A recent geological report has confirmed Queensland’s reputation as a resource-rich region, according to the government’s chief geologist.

The report, which was released on December 10, showed that Queensland was sitting on double the amount of coal than previously estimated.

It revealed that Queensland had 63 billion tonnes of raw coal in-situ, which was an increase of about 29 billion tonnes on the previous 2010 estimate.

The 63 billion tonnes included more than 14 billion tonnes of coking coal, which is essential to the production of steel for the building and manufacturing sectors.

The report showed measured and indicated amounts of coal equalling 32 billion tonnes within the Bowen Basin, 16 billion tonnes in the Galilee Basin, nearly 9 billion tonnes in the Surat Basin and about 5.5 billion tonnes elsewhere in the state.

Chief geologist Tony Knight said a resources boom and increased exploration had allowed a better estimate of the amount of available coal since the last report in 2010.

“The resources boom over the last eight or nine years and a lot of coal exploration has allowed us to better define the amount we have,” Mr Knight said.

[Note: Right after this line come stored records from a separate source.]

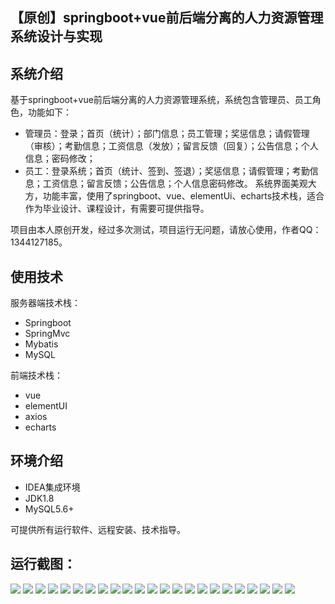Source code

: ## 【原创】springboot+vue前后端分离的人力资源管理系统设计与实现

## 系统介绍

基于springboot+vue前后端分离的人力资源管理系统，系统包含管理员、员工角色，功能如下：
- 管理员：登录；首页（统计）；部门信息；员工管理；奖惩信息；请假管理（审核）；考勤信息；工资信息（发放）；留言反馈（回复）；公告信息；个人信息；密码修改；
- 员工：登录系统；首页（统计、签到、签退）；奖惩信息；请假管理；考勤信息；工资信息；留言反馈；公告信息；个人信息密码修改。
系统界面美观大方，功能丰富，使用了springboot、vue、elementUi、echarts技术栈，适合作为毕业设计、课程设计，有需要可提供指导。

项目由本人原创开发，经过多次测试，项目运行无问题，请放心使用，作者QQ：1344127185。

## 使用技术

服务器端技术栈：

- Springboot
- SpringMvc
- Mybatis
- MySQL

前端技术栈：

- vue
- elementUI
- axios
- echarts

## 环境介绍

- IDEA集成环境
- JDK1.8
- MySQL5.6+

可提供所有运行软件、远程安装、技术指导。

## 运行截图：
![](https://github.com/itcoderyhl/hr-server/blob/main/images/1.png)
![](https://github.com/itcoderyhl/hr-server/blob/main/images/2.png)
![](https://github.com/itcoderyhl/hr-server/blob/main/images/3.png)
![](https://github.com/itcoderyhl/hr-server/blob/main/images/4.png)
![](https://github.com/itcoderyhl/hr-server/blob/main/images/5.png)
![](https://github.com/itcoderyhl/hr-server/blob/main/images/6.png)
![](https://github.com/itcoderyhl/hr-server/blob/main/images/7.png)
![](https://github.com/itcoderyhl/hr-server/blob/main/images/8.png)
![](https://github.com/itcoderyhl/hr-server/blob/main/images/9.png)
![](https://github.com/itcoderyhl/hr-server/blob/main/images/10.png)
![](https://github.com/itcoderyhl/hr-server/blob/main/images/11.png)
![](https://github.com/itcoderyhl/hr-server/blob/main/images/12.png)
![](https://github.com/itcoderyhl/hr-server/blob/main/images/13.png)
![](https://github.com/itcoderyhl/hr-server/blob/main/images/14.png)
![](https://github.com/itcoderyhl/hr-server/blob/main/images/15.png)
![](https://github.com/itcoderyhl/hr-server/blob/main/images/16.png)
![](https://github.com/itcoderyhl/hr-server/blob/main/images/17.png)
![](https://github.com/itcoderyhl/hr-server/blob/main/images/18.png)
![](https://github.com/itcoderyhl/hr-server/blob/main/images/19.png)
![](https://github.com/itcoderyhl/hr-server/blob/main/images/20.png)
![](https://github.com/itcoderyhl/hr-server/blob/main/images/21.png)
![](https://github.com/itcoderyhl/hr-server/blob/main/images/22.png)
![](https://github.com/itcoderyhl/hr-server/blob/main/images/23.png)
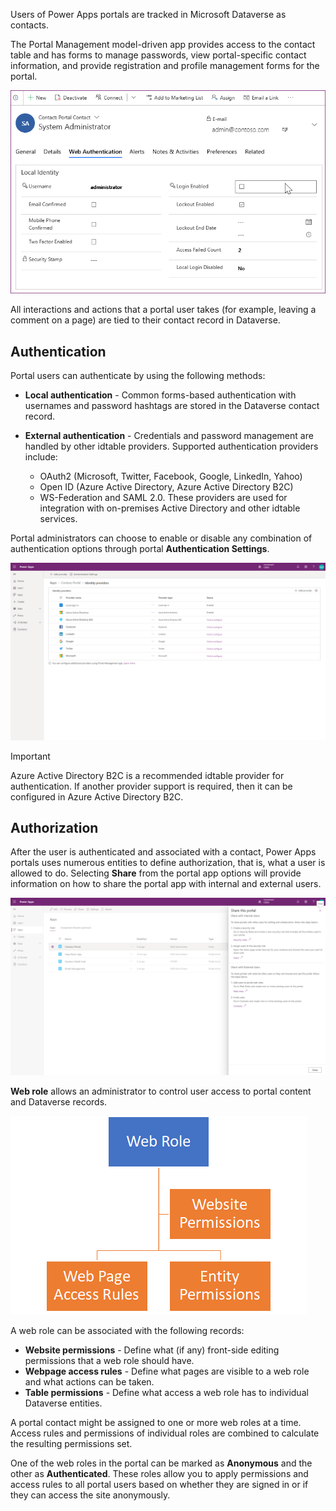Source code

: Users of Power Apps portals are tracked in Microsoft Dataverse as contacts.

The Portal Management model-driven app provides access to the contact table and has forms to manage passwords, view portal-specific contact information, and provide registration and profile management forms for the portal.

![Screenshot of the contact web authentication form.](../media/4-contact-web-authentication-form.png)

All interactions and actions that a portal user takes (for example, leaving a comment on a page) are tied to their contact record in Dataverse.

## Authentication

Portal users can authenticate by using the following methods:

- **Local authentication** - Common forms-based authentication with usernames and password hashtags are stored in the Dataverse contact record.

- **External authentication** - Credentials and password management are handled by other idtable providers. Supported authentication providers include:
  - OAuth2 (Microsoft, Twitter, Facebook, Google, LinkedIn, Yahoo)
  - Open ID (Azure Active Directory, Azure Active Directory B2C)
  - WS-Federation and SAML 2.0. These providers are used for integration with on-premises Active Directory and other idtable services.

Portal administrators can choose to enable or disable any combination of authentication options through portal **Authentication Settings**.

![Screenshot of the Portals Authentication Settings.](../media/1-7-portal-authentication-settings.png)

> [!IMPORTANT]
> Azure Active Directory B2C is a recommended idtable provider for authentication. If another provider support is required, then it can be configured in Azure Active Directory B2C.

## Authorization

After the user is authenticated and associated with a contact, Power Apps portals uses numerous entities to define authorization, that is, what a user is allowed to do. Selecting **Share** from the portal app options will provide information on how to share the portal app with internal and external users.

![Screenshot of the Portals security constructs.](../media/1-7-portal-security.png)

**Web role** allows an administrator to control user access to portal content and Dataverse records.

![Diagram of the security web roles permissions.](../media/4-security-web-roles-permissions.png)

A web role can be associated with the following records:

- **Website permissions** - Define what (if any) front-side editing permissions that a web role should have.
- **Webpage access rules** - Define what pages are visible to a web role and what actions can be taken.
- **Table permissions** - Define what access a web role has to individual Dataverse entities.

A portal contact might be assigned to one or more web roles at a time. Access rules and permissions of individual roles are combined to calculate the resulting permissions set.

One of the web roles in the portal can be marked as **Anonymous** and the other as **Authenticated**. These roles allow you to apply permissions and access rules to all portal users based on whether they are signed in or if they can access the site anonymously.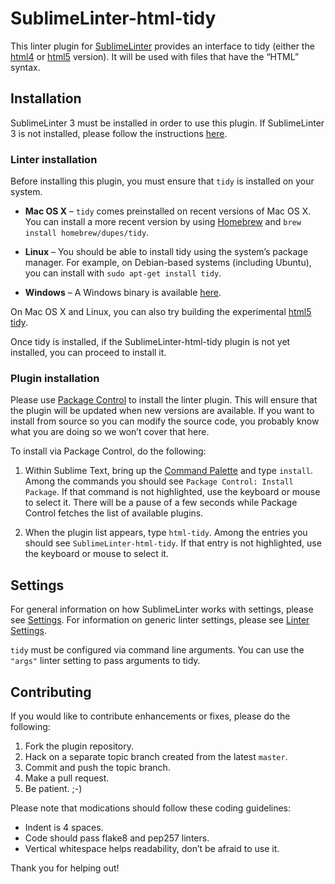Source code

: SublimeLinter-html-tidy
=========================

This linter plugin for [SublimeLinter](https://github.com/SublimeLinter/SublimeLinter3) provides an interface to tidy (either the [html4](http://tidy.sourceforge.net) or [html5](http://w3c.github.io/tidy-html5/) version). It will be used with files that have the “HTML” syntax.

## Installation
SublimeLinter 3 must be installed in order to use this plugin. If SublimeLinter 3 is not installed, please follow the instructions [here](https://github.com/SublimeLinter/SublimeLinter.github.io/wiki/Installation).

### Linter installation
Before installing this plugin, you must ensure that `tidy` is installed on your system.

- **Mac OS X** – `tidy` comes preinstalled on recent versions of Mac OS X. You can install a more recent version by using [Homebrew](http://brew.sh) and `brew install homebrew/dupes/tidy`.

- **Linux** – You should be able to install tidy using the system’s package manager. For example, on Debian-based systems (including Ubuntu), you can install with `sudo apt-get install tidy`.

- **Windows** – A Windows binary is available [here](http://www.paehl.com/open_source/?HTML_Tidy_for_Windows).

On Mac OS X and Linux, you can also try building the experimental [html5 tidy](https://github.com/w3c/tidy-html5).

Once tidy is installed, if the SublimeLinter-html-tidy plugin is not yet installed, you can proceed to install it.

### Plugin installation
Please use [Package Control](https://sublime.wbond.net/installation) to install the linter plugin. This will ensure that the plugin will be updated when new versions are available. If you want to install from source so you can modify the source code, you probably know what you are doing so we won’t cover that here.

To install via Package Control, do the following:

1. Within Sublime Text, bring up the [Command Palette](http://docs.sublimetext.info/en/sublime-text-3/extensibility/command_palette.html) and type `install`. Among the commands you should see `Package Control: Install Package`. If that command is not highlighted, use the keyboard or mouse to select it. There will be a pause of a few seconds while Package Control fetches the list of available plugins.

1. When the plugin list appears, type `html-tidy`. Among the entries you should see `SublimeLinter-html-tidy`. If that entry is not highlighted, use the keyboard or mouse to select it.

## Settings
For general information on how SublimeLinter works with settings, please see [Settings](https://github.com/SublimeLinter/SublimeLinter.github.io/wiki/Settings). For information on generic linter settings, please see [Linter Settings](https://github.com/SublimeLinter/SublimeLinter.github.io/wiki/Linter-Settings).

`tidy` must be configured via command line arguments. You can use the `"args"` linter setting to pass arguments to tidy.

## Contributing
If you would like to contribute enhancements or fixes, please do the following:

1. Fork the plugin repository.
1. Hack on a separate topic branch created from the latest `master`.
1. Commit and push the topic branch.
1. Make a pull request.
1. Be patient.  ;-)

Please note that modications should follow these coding guidelines:

- Indent is 4 spaces.
- Code should pass flake8 and pep257 linters.
- Vertical whitespace helps readability, don’t be afraid to use it.

Thank you for helping out!
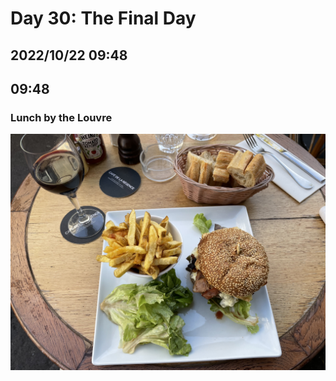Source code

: # Day 30: The Final Day 
## 2022/10/22 09:48

## 09:48
### Lunch by the Louvre



![Burger](https://raw.githubusercontent.com/benknight135/thirty-knights-posts/main/data/day29/burger.jpeg)
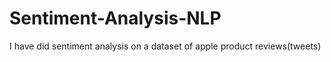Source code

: # Sentiment-Analysis-NLP
I have did sentiment analysis on a dataset of apple product reviews(tweets)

“We know that we have about double the amount of coal compared to 2010 and we still have a lot of coking coal.

“It certainly confirms Queensland’s reputation as a world-class resource state.”

Queensland Resources Council chief executive Ian Macfarlane welcomed the findings of the geological report

“Our cities and our regions have been built by the resources sector, and there’s still so much potential,” Mr Macfarlane said.

“Despite activists claiming Queensland is running out of coal, the facts prove the opposite, with tens of billions of tonnes of coal in reserve, including more than 14 billion tonnes of coking coal which is used to make steel needed for building the world’s infrastructure.

“We must ensure that Queensland has consistent, transparent and stable regulations that give all projects a fair go, in order to turn our enormous potential into a reality.”